Em resposta, Montenegro garantiu que o seu Executivo "não é permeável a nenhum interesse" e que "não é correto, nem honesto, dizer que a EDP veio para o Governo".
Da Esquerda ouviram-se críticas também vindas do Partido Comunista Português (PCP), que acusou o Governo de se propor a "encontrar justificações para adiar tudo e não resolver nada". O deputado António Filipe augurou ainda que "o que se pode esperar deste Governo é o retrocesso" e "a falta de respostas no acesso à saúde, à educação, ou à habitação".
Já do Chega, o seu líder, André Ventura, acusou Montenegro de querer "empurrar os partidos" para a "criação de uma crise política absolutamente desnecessária". Em declarações aos jornalistas, defendeu que "a estratégia de dizer que quem hoje não obstaculizar o programa do Governo está, no fundo, a dar uma carta branca para a legislatura e que quem vier depois dizer que quer diferente está em contradição com o que está a ser feito agora é uma de duas estratégias: ou absolutamente irresponsável, ao querer provocar desnecessariamente ou o Chega o PS na fase em que estamos, ou suicidário do ponto de vista político governativo".
Crise climática? Programa "não é progressista"
Não ficou de fora do debate o tema das alterações climáticas, referido principalmente pelo Pessoas-Animais-Natureza (PAN) e pelo Livre.
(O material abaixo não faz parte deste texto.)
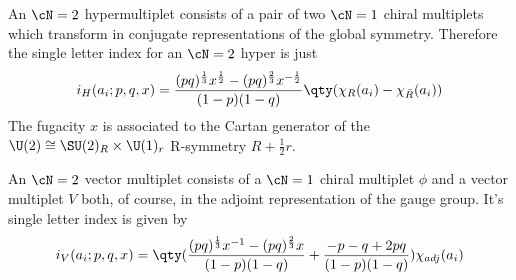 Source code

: An $\cN=2$ hypermultiplet consists of a pair of two $\cN=1$ chiral multiplets which transform in conjugate representations of the global symmetry. Therefore the single letter index for an $\cN=2$ hyper is just
\begin{equation}
	i_{H}(a_{i};p,q,x)=\frac{(pq)^{\frac{1}{3}}x^{\frac{1}{2}}-(pq)^{\frac{2}{3}}x^{-\frac{1}{2}}}{(1-p)(1-q)}\qty(\chi_{R}(a_{i})-\chi_{\bar{R}}(a_{i}))
\end{equation}
The fugacity $x$ is associated to the Cartan generator of the $\U(2)\cong\SU(2)_{R}\times \U(1)_{r}$ R-symmetry $R+\frac{1}{2}r$.

An $\cN=2$ vector multiplet consists of a $\cN=1$ chiral multiplet $\phi$ and a vector multiplet $V$ both, of course, in the adjoint representation of the gauge group. It's single letter index is given by
\begin{equation}
	i_{V}(a_{i};p,q,x)=\qty(\frac{(pq)^{\frac{1}{3}}x^{-1}-(pq)^{\frac{2}{3}}x}{(1-p)(1-q)}+\frac{-p-q+2pq}{(1-p)(1-q)})\chi_{adj}(a_{i})
\end{equation}

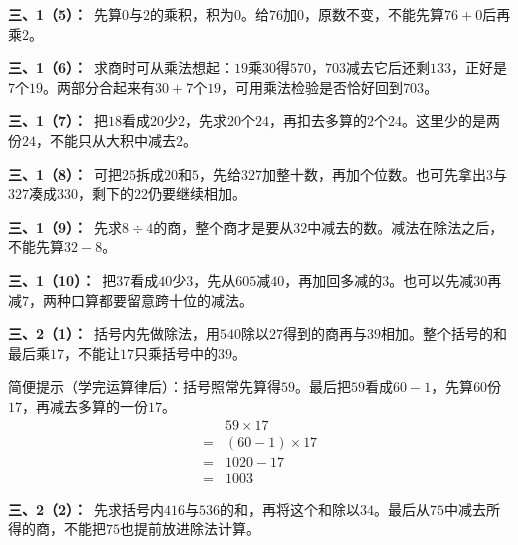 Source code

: \documentclass[multi=snippet,border=0pt]{standalone}
\newenvironment{snippet}[3]{\begin{minipage}{#1bp}\color{answerred}\fontsize{#2}{#3}\selectfont\raggedright}{\end{minipage}}
\begin{document}
\begin{snippet}{505}{11.5}{14}\textbf{三、1（5）：}\ 先算\(0\)与\(2\)的乘积，积为\(0\)。给\(76\)加\(0\)，原数不变，不能先算\(76+0\)后再乘\(2\)。\end{snippet}
\begin{snippet}{505}{11.5}{14}\textbf{三、1（6）：}\ 求商时可从乘法想起：\(19\)乘\(30\)得\(570\)，\(703\)减去它后还剩\(133\)，正好是\(7\)个\(19\)。两部分合起来有\(30+7\)个\(19\)，可用乘法检验是否恰好回到\(703\)。\end{snippet}
\begin{snippet}{505}{11.5}{14}\textbf{三、1（7）：}\ 把\(18\)看成\(20\)少\(2\)，先求\(20\)个\(24\)，再扣去多算的\(2\)个\(24\)。这里少的是两份\(24\)，不能只从大积中减去\(2\)。\end{snippet}
\begin{snippet}{505}{11.5}{14}\textbf{三、1（8）：}\ 可把\(25\)拆成\(20\)和\(5\)，先给\(327\)加整十数，再加个位数。也可先拿出\(3\)与\(327\)凑成\(330\)，剩下的\(22\)仍要继续相加。\end{snippet}
\begin{snippet}{505}{11.5}{14}\textbf{三、1（9）：}\ 先求\(8\div4\)的商，整个商才是要从\(32\)中减去的数。减法在除法之后，不能先算\(32-8\)。\end{snippet}
\begin{snippet}{505}{11.5}{14}\textbf{三、1（10）：}\ 把\(37\)看成\(40\)少\(3\)，先从\(605\)减\(40\)，再加回多减的\(3\)。也可以先减\(30\)再减\(7\)，两种口算都要留意跨十位的减法。\end{snippet}
\begin{snippet}{505}{11.5}{14}\textbf{三、2（1）：}\ 括号内先做除法，用\(540\)除以\(27\)得到的商再与\(39\)相加。整个括号的和最后乘\(17\)，不能让\(17\)只乘括号中的\(39\)。\par 简便提示（学完运算律后）：括号照常先算得\(59\)。最后把\(59\)看成\(60-1\)，先算\(60\)份\(17\)，再减去多算的一份\(17\)。\[\begin{aligned}&59\times17\\={}&(60-1)\times17\\={}&1020-17\\={}&1003\end{aligned}\]\end{snippet}
\begin{snippet}{505}{11.5}{14}\textbf{三、2（2）：}\ 先求括号内\(416\)与\(536\)的和，再将这个和除以\(34\)。最后从\(75\)中减去所得的商，不能把\(75\)也提前放进除法计算。\end{snippet}
\end{document}
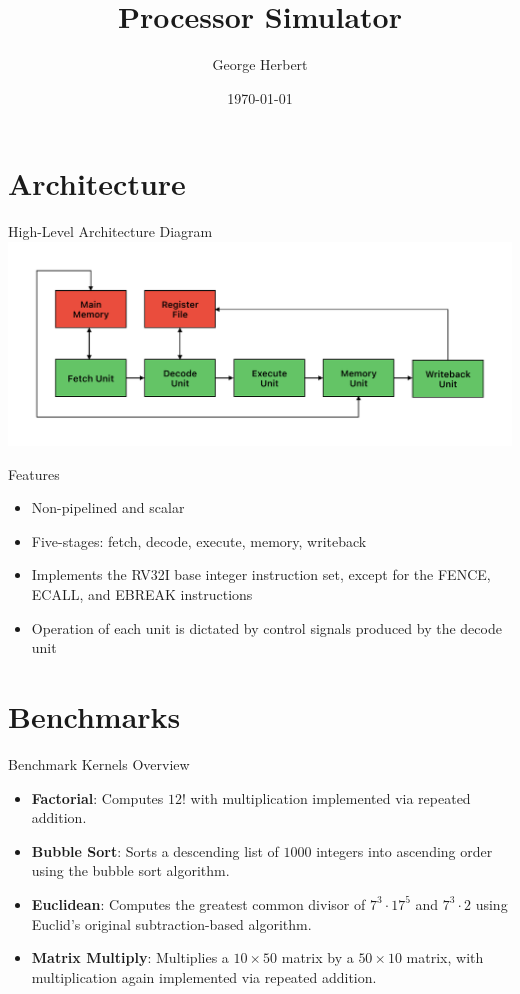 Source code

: \documentclass{beamer}
\title{Processor Simulator}
\author{George Herbert}
\date{\today}
\begin{document}
\begin{frame}
    \titlepage
\end{frame}

\section{Architecture}
\begin{frame}{High-Level Architecture Diagram}
    \includegraphics[width = \textwidth]{architecture.pdf}
\end{frame}

\begin{frame}{Features}
    \begin{itemize}
        \item Non-pipelined and scalar
        \item Five-stages: fetch, decode, execute, memory, writeback
        \item Implements the RV32I base integer instruction set, except for the FENCE, ECALL, and EBREAK instructions
        \item Operation of each unit is dictated by control signals produced by the decode unit
    \end{itemize}
\end{frame}

\section{Benchmarks}
\begin{frame}{Benchmark Kernels Overview}
    \begin{itemize}
        \item\textbf{Factorial}: Computes $12!$ with multiplication implemented via repeated addition.
        \item\textbf{Bubble Sort}: Sorts a descending list of $1000$ integers into ascending order using the bubble sort algorithm.
        \item\textbf{Euclidean}: Computes the greatest common divisor of $7^3\cdot17^5$ and $7^3\cdot2$ using Euclid's original subtraction-based algorithm.
        \item\textbf{Matrix Multiply}: Multiplies a $10\times50$ matrix by a $50\times10$ matrix, with multiplication again implemented via repeated addition.
    \end{itemize}
\end{frame}
\end{document}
A porta-voz do PAN, Inês Sousa Real, disse que o programa do Governo "não é progressista", mas sim um "programa de meras intenções". Acusou o Governo de "adiar as metas da neutralidade carbónica", de não querer "acabar com as borlas fiscais às grandes poluentes" ou de ter decidido "simplificar mais os processos de licenciamento ambiental", apontando que significa "menos conservação da natureza". "Isto não é progresso, isto não é responsabilidade ambiental", criticou.
Já do lado do Livre, o deputado Jorge Pinto deixou o desafio: "Como é que queremos passar para a História? Como os deputados que se entretêm a discutir o acessório - o que é ou não é arrogância, o que é ou não é os humores de um ou dois deputados -- ou queremos ficar conhecidos como os deputados que tiveram a coragem de tomar medidas concretas e firmes que garantam um futuro onde todos cabem e dentro dos limites planetários?".
Calendário das promessas
Luís Montenegro e outros representantes do Governo aproveitaram o tempo de antena na Assembleia da República para anunciar os seus planos para os próximos dias. "Na próxima semana, começaremos as reuniões com os sindicatos de professores para iniciarmos o processo negocial para a recuperação do tempo de serviço", disse o ministro da Educação, Fernando Alexandre.
A ministra da Juventude e Modernização, Margarida Balseiro Lopes, explicou, por outro lado, que "não haverá nenhuma alteração" na atual legislatura sobre Interrupção Voluntária da Gravidez (IVG).
Já o próprio primeiro-ministro assegurou que a "primeira reunião com forças de segurança" será nesta sexta-feira à tarde, no Ministério da Administração Interna.
Na segunda parte, esperam-se intervenções de todos os partidos e do Governo, e a votação das moções de rejeição do BE e do PCP, que têm "chumbo" anunciado.